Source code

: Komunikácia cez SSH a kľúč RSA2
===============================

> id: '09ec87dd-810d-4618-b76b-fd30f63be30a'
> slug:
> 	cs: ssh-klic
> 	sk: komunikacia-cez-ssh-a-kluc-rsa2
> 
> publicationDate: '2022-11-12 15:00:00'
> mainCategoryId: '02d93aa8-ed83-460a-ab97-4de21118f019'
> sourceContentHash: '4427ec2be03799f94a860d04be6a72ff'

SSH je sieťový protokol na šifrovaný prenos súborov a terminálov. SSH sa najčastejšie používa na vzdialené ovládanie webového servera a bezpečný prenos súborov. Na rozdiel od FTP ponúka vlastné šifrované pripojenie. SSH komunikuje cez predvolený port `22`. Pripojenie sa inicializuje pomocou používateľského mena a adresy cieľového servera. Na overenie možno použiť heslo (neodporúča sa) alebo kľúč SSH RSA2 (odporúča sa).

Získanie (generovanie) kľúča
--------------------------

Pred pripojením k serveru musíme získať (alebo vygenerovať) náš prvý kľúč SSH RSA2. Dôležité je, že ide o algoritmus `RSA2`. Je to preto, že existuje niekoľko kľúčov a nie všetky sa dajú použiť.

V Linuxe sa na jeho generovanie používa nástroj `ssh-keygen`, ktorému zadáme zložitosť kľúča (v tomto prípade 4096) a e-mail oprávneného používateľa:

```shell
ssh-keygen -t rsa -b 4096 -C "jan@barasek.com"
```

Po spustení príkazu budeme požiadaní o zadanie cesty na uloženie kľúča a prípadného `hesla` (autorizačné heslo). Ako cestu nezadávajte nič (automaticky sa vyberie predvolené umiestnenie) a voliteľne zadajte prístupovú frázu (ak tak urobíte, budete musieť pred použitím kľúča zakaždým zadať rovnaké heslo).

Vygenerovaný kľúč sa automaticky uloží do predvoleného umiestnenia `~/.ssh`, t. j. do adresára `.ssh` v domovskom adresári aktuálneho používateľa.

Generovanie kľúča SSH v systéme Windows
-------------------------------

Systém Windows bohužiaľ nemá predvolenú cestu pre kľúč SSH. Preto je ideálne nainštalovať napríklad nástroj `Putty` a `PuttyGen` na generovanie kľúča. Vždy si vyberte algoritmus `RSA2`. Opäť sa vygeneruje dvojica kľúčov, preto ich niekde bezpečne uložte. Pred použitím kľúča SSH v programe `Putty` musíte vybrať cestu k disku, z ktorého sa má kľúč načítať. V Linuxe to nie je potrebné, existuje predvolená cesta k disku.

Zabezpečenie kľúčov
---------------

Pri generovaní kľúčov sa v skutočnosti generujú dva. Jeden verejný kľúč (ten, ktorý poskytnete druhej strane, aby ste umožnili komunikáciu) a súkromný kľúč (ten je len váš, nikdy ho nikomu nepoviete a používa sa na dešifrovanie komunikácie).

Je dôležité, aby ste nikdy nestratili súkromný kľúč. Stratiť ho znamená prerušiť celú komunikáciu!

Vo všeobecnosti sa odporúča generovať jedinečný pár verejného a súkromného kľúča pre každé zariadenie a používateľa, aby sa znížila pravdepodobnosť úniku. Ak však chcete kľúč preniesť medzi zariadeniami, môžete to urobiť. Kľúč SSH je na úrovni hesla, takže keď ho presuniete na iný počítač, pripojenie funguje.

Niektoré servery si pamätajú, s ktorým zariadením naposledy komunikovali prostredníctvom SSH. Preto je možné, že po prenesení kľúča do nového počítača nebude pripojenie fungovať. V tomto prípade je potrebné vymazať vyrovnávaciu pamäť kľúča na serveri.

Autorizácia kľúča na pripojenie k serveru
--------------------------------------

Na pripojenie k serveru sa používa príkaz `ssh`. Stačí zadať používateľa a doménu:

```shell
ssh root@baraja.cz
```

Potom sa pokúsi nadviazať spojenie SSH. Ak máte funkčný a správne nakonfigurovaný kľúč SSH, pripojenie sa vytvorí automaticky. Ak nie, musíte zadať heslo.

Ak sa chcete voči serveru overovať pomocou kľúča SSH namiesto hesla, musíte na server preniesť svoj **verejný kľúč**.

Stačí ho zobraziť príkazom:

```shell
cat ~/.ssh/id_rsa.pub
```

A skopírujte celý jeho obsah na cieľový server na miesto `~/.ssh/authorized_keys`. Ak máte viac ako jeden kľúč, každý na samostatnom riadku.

--

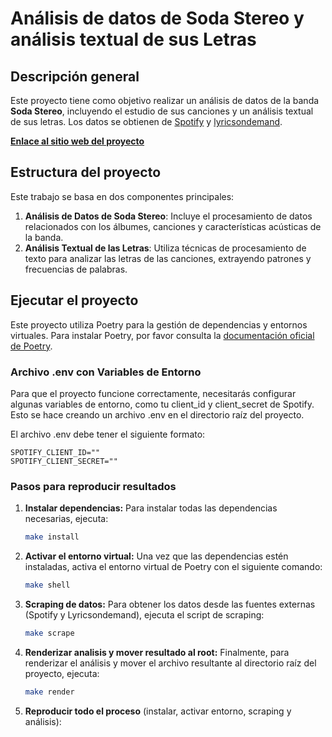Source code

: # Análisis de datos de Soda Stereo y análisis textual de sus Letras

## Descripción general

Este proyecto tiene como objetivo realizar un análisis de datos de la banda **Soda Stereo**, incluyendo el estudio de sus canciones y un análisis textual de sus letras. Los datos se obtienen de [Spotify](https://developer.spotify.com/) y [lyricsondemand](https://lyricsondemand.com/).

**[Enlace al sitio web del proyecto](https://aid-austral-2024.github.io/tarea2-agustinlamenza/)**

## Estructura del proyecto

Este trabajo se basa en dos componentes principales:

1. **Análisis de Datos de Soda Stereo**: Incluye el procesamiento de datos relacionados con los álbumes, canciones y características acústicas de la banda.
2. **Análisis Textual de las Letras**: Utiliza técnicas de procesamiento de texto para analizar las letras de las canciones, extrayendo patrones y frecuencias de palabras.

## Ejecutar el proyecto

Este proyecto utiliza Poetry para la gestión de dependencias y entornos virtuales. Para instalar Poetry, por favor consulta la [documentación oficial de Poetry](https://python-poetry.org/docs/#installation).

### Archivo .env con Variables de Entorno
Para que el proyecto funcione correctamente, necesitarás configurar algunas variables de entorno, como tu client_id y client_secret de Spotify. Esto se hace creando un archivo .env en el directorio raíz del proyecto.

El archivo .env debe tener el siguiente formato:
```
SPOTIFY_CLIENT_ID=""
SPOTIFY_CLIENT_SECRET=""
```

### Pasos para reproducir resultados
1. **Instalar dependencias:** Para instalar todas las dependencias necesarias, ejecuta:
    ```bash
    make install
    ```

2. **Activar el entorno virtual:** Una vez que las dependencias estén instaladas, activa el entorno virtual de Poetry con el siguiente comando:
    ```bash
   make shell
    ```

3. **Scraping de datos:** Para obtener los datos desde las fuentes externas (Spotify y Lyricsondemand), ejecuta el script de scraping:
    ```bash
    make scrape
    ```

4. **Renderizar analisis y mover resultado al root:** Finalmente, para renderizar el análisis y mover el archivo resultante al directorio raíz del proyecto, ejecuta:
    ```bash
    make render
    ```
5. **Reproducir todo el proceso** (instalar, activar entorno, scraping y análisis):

● **TASK GOAL**: Among the lines in the material above, some may hold "jeho". State how many do, and add nothing.

● **ANSWER TO THE EXERCISE**: 2